The highway has more twists and turns than a Bill Clinton testimony under oath.  Some of the turns are blind, 100 kph off-camber drop-away 90 degree corners where you have a choice of nail a 400 foot granite wall, or plummet 400 feet off the edge of the earth into the Pacific Ocean.  By the way, that’s just after the level railroad crossing, next to the huge propane tanks, across the highway from the Down’s Syndrome Orphanage. 

Tour busses, cars, trucks and vans fill the road day and night.  Many of these vehicles are driven by skilled, professional drivers who make the 4 hour run up the Sea and Sky Highway every day.  The rest are driven by the insane, the amphetamine crazed, the lame, the halt and those who just got off an airplane after a 16 hour flight, rented a big SUV, signed for the all-perils damage insurance and are now driving on a combination of adrenaline, jet lag, a venti-double caf, and all the skills they have developed piloting an oxcart in their home country.  They are in your lane, by the way, trying to read the map and quiet the children.

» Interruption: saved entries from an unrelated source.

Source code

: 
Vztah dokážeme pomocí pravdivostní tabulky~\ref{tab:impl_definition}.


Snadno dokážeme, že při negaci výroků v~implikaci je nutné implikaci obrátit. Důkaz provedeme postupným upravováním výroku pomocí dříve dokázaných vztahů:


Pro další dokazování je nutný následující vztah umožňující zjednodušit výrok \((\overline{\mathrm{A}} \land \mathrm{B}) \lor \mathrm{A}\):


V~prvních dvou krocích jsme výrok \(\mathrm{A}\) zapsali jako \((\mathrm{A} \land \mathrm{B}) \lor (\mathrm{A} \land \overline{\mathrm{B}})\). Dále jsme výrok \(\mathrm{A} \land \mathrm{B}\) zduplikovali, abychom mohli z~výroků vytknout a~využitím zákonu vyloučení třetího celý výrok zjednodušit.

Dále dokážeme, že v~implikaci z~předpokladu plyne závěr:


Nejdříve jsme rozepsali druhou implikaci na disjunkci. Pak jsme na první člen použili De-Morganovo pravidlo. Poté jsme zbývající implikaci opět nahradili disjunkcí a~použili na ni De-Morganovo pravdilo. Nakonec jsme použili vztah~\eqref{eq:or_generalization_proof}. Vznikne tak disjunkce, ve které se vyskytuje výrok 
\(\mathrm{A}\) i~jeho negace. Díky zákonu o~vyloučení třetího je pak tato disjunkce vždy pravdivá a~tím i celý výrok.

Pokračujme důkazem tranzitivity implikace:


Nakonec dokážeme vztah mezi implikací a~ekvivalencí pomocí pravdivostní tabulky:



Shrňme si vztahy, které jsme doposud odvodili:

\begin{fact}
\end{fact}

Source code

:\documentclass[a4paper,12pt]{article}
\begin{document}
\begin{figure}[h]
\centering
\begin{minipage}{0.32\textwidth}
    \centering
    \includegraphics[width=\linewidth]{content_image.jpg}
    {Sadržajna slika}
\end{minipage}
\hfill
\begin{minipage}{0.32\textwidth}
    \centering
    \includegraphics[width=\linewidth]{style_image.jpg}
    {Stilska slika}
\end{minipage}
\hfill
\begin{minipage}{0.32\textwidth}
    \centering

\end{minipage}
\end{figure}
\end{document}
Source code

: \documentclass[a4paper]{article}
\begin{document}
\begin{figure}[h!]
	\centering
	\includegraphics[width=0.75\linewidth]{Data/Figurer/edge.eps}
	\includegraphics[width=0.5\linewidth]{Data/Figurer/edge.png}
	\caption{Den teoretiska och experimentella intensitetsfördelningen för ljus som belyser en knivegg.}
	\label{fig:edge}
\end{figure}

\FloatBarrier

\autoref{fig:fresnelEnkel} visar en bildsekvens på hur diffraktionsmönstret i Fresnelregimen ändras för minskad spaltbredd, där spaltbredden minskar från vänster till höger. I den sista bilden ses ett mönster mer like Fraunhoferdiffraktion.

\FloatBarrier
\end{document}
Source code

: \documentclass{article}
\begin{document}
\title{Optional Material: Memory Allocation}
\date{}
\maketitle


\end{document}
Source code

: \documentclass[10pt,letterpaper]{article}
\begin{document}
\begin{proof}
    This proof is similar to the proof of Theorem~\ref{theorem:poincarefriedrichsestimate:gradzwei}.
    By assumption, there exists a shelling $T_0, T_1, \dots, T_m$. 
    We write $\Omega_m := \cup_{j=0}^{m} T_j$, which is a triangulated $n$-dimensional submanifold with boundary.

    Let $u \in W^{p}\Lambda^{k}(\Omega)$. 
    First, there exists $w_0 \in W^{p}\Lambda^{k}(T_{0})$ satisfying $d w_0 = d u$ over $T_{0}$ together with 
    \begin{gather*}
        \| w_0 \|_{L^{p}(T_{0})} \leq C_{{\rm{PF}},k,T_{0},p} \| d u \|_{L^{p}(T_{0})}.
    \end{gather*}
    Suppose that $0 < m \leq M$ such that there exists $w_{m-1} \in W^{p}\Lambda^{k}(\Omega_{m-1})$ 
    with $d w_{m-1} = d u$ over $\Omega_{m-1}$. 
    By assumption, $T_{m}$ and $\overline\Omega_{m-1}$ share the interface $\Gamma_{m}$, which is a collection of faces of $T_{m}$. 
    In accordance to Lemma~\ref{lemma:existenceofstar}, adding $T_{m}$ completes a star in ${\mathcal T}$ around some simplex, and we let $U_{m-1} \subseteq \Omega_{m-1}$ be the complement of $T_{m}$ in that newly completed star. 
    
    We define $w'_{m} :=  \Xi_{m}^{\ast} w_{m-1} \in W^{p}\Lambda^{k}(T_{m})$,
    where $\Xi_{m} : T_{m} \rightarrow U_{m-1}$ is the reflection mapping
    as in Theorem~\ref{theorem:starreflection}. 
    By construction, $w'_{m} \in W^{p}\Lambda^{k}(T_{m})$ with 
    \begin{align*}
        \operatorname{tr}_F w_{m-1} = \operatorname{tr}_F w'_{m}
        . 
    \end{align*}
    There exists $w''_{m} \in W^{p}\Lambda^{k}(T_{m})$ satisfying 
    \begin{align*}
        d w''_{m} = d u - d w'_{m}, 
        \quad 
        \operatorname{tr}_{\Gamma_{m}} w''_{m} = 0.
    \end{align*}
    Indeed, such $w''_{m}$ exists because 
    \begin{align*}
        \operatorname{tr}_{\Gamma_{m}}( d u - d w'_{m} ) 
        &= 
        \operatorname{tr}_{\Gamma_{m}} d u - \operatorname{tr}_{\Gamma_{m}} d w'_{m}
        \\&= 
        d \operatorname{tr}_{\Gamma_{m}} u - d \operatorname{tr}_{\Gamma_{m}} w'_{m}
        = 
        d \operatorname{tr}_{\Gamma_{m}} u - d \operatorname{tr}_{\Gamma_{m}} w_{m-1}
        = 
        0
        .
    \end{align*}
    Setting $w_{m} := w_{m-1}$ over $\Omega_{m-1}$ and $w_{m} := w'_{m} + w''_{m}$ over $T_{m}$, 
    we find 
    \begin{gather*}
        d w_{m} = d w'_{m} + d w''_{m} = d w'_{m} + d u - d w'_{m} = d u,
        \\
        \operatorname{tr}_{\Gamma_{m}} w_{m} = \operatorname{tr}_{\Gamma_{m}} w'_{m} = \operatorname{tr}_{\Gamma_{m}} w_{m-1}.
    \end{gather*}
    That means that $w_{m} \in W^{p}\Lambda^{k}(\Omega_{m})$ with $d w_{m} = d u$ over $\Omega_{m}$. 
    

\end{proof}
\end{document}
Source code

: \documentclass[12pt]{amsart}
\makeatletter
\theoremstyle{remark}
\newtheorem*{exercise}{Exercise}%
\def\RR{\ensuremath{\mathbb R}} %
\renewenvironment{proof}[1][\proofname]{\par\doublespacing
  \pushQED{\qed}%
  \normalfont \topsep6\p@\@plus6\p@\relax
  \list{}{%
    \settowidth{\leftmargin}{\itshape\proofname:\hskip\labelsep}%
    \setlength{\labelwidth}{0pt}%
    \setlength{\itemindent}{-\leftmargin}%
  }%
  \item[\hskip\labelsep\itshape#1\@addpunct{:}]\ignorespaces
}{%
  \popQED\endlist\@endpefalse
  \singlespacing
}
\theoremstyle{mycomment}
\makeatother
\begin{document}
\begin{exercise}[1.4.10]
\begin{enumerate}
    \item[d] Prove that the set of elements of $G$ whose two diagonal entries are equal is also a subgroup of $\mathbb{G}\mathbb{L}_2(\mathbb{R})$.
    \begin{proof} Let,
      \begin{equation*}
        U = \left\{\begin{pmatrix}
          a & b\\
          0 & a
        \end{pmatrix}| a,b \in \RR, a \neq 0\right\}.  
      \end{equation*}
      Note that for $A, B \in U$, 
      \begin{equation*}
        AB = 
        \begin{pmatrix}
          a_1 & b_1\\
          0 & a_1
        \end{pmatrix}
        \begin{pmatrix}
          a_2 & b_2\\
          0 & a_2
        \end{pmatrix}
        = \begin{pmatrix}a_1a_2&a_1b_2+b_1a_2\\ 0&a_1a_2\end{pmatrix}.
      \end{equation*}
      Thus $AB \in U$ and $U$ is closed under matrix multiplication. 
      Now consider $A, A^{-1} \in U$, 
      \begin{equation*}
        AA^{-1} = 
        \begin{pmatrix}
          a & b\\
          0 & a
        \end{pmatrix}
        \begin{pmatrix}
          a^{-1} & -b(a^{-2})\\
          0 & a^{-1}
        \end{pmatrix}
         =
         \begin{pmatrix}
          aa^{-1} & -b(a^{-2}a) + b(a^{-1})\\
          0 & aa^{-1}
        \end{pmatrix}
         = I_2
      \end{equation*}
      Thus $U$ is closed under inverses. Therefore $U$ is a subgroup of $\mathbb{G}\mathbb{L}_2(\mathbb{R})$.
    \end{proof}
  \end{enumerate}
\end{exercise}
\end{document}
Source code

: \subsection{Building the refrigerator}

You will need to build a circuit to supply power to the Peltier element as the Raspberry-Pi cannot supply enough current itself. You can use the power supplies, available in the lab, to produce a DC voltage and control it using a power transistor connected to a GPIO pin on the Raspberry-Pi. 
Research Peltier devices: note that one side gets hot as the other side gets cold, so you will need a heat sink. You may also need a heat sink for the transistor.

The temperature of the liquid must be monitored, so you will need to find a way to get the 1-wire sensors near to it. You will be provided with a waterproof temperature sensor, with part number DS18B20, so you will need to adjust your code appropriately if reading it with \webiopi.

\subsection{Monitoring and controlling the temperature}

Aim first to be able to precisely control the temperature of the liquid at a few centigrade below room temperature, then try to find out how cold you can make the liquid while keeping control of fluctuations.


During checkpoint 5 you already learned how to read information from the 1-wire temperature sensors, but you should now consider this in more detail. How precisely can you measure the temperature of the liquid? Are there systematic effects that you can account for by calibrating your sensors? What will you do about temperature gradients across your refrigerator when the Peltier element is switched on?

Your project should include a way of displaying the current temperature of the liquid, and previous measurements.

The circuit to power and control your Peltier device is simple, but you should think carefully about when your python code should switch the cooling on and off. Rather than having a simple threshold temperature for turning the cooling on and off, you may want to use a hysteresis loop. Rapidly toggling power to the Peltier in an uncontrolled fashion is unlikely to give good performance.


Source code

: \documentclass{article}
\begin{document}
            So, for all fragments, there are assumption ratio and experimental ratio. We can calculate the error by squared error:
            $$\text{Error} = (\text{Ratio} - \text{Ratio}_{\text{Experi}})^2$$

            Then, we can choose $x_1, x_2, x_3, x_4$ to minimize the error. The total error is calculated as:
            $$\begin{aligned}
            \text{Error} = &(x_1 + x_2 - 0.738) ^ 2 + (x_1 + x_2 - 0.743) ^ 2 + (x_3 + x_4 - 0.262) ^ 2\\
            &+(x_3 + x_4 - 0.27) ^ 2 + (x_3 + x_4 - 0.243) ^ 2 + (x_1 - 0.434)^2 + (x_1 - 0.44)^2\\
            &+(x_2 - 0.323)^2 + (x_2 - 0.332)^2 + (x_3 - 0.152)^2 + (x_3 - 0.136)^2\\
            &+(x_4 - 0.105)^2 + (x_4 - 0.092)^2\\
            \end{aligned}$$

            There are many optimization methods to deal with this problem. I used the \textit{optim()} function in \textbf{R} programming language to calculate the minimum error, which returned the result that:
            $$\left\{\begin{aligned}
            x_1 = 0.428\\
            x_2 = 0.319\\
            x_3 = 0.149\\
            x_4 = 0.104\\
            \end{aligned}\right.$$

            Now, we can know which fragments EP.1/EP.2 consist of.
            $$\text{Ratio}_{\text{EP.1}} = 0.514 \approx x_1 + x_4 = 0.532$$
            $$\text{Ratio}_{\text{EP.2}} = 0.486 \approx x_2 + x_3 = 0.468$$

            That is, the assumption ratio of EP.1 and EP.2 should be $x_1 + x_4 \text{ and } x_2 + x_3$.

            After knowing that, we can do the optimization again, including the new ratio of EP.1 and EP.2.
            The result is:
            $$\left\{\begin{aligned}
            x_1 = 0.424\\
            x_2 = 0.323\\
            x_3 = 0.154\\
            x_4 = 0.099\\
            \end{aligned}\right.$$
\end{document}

Whistler itself is post-card pretty.  The skiing is remarkable, world class in all respects.  The village has other issues though.  Whistler has a problem with accommodations.  It is very common for those who work in support jobs, as cooks, servers, dishwashers or ski instructors, to live six to a room.  A rudimentary three room apartment rents for $2,000 a month in low season and perhaps $3,000 a month in ski season.  There are no places for people to live unless you make millions a year.

This will cut into the number of hookers who can work the Olympics, servicing the IOC and their assorted hangers-on, aides, spokespersons and liaison officers.  The Vancouver Olympic Committee will have to address the accommodation issue.  And please, do something about the cost of simple cup of coffee?  $11.00 is a bit much.

Vancouver, being a big destination city probably has enough hotel rooms to handle the onslaught.  Much of Vancouver’s seedier areas were rehabilitated for Expo86 and are now home to leaky, unrepairable, overpriced condos, constructed on landfill and toxic waste dumps from the bad old days. 

There are, let’s call them what they are, tenderloin areas left.  As best I can understand, the 14-year old crack whores are looking forward to the Olympics coming to Vancouver, as they can then be 21-year old heroin whores servicing the visitors.  Assuming they live through the next month or two without being killed by their pimp, or invited to a pig farm party by a serial killer, the next crop of service sector people are ready. 

Gift shops?  There are too many to count.  Traffic in Vancouver has always been screwed up, so the application of the Olympics shouldn’t really matter.  Expect endless globs of confused people rambling around on Robson Street day and night.  Sort of like today, only more of them.

The airport, finally, has been fixed.  Vancouver International used to be a 1963 vintage shithole with airplanes.  It is now actually very well designed and very attractive.  Considering the number of Vancouver Airport Improvement Fees I’ve paid, you owe me a “Thanks Dave”.  Enjoy my airport.

The rest of the city will be fine, as long as there isn’t an earthquake or another eruption of any of the dormant volcanoes in the area.  The Olympics in Vancouver?  Sounds like a fun time for me!